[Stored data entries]
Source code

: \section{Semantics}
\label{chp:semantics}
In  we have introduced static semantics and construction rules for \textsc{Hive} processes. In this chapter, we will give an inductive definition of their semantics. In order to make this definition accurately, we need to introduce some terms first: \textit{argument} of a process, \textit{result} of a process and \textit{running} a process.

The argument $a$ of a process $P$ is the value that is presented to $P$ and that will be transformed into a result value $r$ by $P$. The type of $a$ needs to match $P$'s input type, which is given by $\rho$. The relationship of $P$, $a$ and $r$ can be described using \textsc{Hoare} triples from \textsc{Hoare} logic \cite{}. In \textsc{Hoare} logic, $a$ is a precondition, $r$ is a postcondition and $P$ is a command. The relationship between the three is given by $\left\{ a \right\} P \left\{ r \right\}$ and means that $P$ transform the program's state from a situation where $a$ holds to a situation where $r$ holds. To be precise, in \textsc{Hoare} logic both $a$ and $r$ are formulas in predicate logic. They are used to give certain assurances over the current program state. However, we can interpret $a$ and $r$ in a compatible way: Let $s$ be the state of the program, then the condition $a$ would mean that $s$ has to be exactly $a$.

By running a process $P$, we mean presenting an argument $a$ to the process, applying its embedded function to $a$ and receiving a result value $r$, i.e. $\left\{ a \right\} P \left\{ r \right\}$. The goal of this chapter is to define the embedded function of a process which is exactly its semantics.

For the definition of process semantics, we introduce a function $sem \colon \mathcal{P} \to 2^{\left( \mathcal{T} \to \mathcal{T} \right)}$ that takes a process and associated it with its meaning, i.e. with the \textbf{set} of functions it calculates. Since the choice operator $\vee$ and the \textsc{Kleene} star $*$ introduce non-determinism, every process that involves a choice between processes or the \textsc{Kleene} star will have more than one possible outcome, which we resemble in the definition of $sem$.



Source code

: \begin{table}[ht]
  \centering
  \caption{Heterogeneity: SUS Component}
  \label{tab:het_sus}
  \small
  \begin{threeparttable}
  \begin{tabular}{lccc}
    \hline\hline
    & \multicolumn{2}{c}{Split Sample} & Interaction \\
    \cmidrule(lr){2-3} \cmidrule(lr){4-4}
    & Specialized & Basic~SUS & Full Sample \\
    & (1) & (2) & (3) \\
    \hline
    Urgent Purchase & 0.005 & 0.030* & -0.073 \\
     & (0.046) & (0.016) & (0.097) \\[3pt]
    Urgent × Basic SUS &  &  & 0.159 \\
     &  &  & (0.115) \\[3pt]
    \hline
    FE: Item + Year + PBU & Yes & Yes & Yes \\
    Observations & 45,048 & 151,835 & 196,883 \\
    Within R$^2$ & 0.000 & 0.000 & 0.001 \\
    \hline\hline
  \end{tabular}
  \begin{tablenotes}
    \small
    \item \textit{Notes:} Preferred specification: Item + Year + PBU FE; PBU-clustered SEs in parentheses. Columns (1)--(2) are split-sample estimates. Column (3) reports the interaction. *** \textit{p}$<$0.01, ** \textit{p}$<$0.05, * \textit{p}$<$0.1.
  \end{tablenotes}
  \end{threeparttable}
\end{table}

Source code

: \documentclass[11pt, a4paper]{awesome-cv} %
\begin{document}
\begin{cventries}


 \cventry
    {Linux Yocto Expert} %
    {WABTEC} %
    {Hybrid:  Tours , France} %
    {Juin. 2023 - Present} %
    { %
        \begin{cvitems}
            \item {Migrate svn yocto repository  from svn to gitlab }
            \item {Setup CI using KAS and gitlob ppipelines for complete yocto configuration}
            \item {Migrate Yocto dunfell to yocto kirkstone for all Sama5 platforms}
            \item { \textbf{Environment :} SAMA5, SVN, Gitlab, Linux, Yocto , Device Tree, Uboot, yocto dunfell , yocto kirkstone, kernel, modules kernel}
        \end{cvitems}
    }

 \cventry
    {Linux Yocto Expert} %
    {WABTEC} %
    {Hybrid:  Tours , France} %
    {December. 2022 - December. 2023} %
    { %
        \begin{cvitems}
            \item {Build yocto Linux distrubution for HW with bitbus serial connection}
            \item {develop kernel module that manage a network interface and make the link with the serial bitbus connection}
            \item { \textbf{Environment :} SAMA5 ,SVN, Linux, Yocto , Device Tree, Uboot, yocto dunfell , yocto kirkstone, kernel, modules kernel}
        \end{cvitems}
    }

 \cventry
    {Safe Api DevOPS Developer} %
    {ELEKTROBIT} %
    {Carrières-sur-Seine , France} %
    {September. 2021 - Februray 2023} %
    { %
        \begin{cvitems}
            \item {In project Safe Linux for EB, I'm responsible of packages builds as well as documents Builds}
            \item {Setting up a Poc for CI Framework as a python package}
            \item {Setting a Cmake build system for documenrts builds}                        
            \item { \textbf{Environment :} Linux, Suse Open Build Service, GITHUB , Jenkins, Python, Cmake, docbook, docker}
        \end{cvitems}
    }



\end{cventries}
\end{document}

§ **Exercise description**
Repeat the data in full, exactly as supplied.

§ **Expected output**
Source code

: \section{Semantics}
\label{chp:semantics}
In  we have introduced static semantics and construction rules for \textsc{Hive} processes. In this chapter, we will give an inductive definition of their semantics. In order to make this definition accurately, we need to introduce some terms first: \textit{argument} of a process, \textit{result} of a process and \textit{running} a process.

The argument $a$ of a process $P$ is the value that is presented to $P$ and that will be transformed into a result value $r$ by $P$. The type of $a$ needs to match $P$'s input type, which is given by $\rho$. The relationship of $P$, $a$ and $r$ can be described using \textsc{Hoare} triples from \textsc{Hoare} logic \cite{}. In \textsc{Hoare} logic, $a$ is a precondition, $r$ is a postcondition and $P$ is a command. The relationship between the three is given by $\left\{ a \right\} P \left\{ r \right\}$ and means that $P$ transform the program's state from a situation where $a$ holds to a situation where $r$ holds. To be precise, in \textsc{Hoare} logic both $a$ and $r$ are formulas in predicate logic. They are used to give certain assurances over the current program state. However, we can interpret $a$ and $r$ in a compatible way: Let $s$ be the state of the program, then the condition $a$ would mean that $s$ has to be exactly $a$.

By running a process $P$, we mean presenting an argument $a$ to the process, applying its embedded function to $a$ and receiving a result value $r$, i.e. $\left\{ a \right\} P \left\{ r \right\}$. The goal of this chapter is to define the embedded function of a process which is exactly its semantics.

For the definition of process semantics, we introduce a function $sem \colon \mathcal{P} \to 2^{\left( \mathcal{T} \to \mathcal{T} \right)}$ that takes a process and associated it with its meaning, i.e. with the \textbf{set} of functions it calculates. Since the choice operator $\vee$ and the \textsc{Kleene} star $*$ introduce non-determinism, every process that involves a choice between processes or the \textsc{Kleene} star will have more than one possible outcome, which we resemble in the definition of $sem$.



Source code

: \begin{table}[ht]
  \centering
  \caption{Heterogeneity: SUS Component}
  \label{tab:het_sus}
  \small
  \begin{threeparttable}
  \begin{tabular}{lccc}
    \hline\hline
    & \multicolumn{2}{c}{Split Sample} & Interaction \\
    \cmidrule(lr){2-3} \cmidrule(lr){4-4}
    & Specialized & Basic~SUS & Full Sample \\
    & (1) & (2) & (3) \\
    \hline
    Urgent Purchase & 0.005 & 0.030* & -0.073 \\
     & (0.046) & (0.016) & (0.097) \\[3pt]
    Urgent × Basic SUS &  &  & 0.159 \\
     &  &  & (0.115) \\[3pt]
    \hline
    FE: Item + Year + PBU & Yes & Yes & Yes \\
    Observations & 45,048 & 151,835 & 196,883 \\
    Within R$^2$ & 0.000 & 0.000 & 0.001 \\
    \hline\hline
  \end{tabular}
  \begin{tablenotes}
    \small
    \item \textit{Notes:} Preferred specification: Item + Year + PBU FE; PBU-clustered SEs in parentheses. Columns (1)--(2) are split-sample estimates. Column (3) reports the interaction. *** \textit{p}$<$0.01, ** \textit{p}$<$0.05, * \textit{p}$<$0.1.
  \end{tablenotes}
  \end{threeparttable}
\end{table}

Source code

: \documentclass[11pt, a4paper]{awesome-cv} %
\begin{document}
\begin{cventries}


 \cventry
    {Linux Yocto Expert} %
    {WABTEC} %
    {Hybrid:  Tours , France} %
    {Juin. 2023 - Present} %
    { %
        \begin{cvitems}
            \item {Migrate svn yocto repository  from svn to gitlab }
            \item {Setup CI using KAS and gitlob ppipelines for complete yocto configuration}
            \item {Migrate Yocto dunfell to yocto kirkstone for all Sama5 platforms}
            \item { \textbf{Environment :} SAMA5, SVN, Gitlab, Linux, Yocto , Device Tree, Uboot, yocto dunfell , yocto kirkstone, kernel, modules kernel}
        \end{cvitems}
    }

 \cventry
    {Linux Yocto Expert} %
    {WABTEC} %
    {Hybrid:  Tours , France} %
    {December. 2022 - December. 2023} %
    { %
        \begin{cvitems}
            \item {Build yocto Linux distrubution for HW with bitbus serial connection}
            \item {develop kernel module that manage a network interface and make the link with the serial bitbus connection}
            \item { \textbf{Environment :} SAMA5 ,SVN, Linux, Yocto , Device Tree, Uboot, yocto dunfell , yocto kirkstone, kernel, modules kernel}
        \end{cvitems}
    }

 \cventry
    {Safe Api DevOPS Developer} %
    {ELEKTROBIT} %
    {Carrières-sur-Seine , France} %
    {September. 2021 - Februray 2023} %
    { %
        \begin{cvitems}
            \item {In project Safe Linux for EB, I'm responsible of packages builds as well as documents Builds}
            \item {Setting up a Poc for CI Framework as a python package}
            \item {Setting a Cmake build system for documenrts builds}                        
            \item { \textbf{Environment :} Linux, Suse Open Build Service, GITHUB , Jenkins, Python, Cmake, docbook, docker}
        \end{cvitems}
    }



\end{cventries}
\end{document}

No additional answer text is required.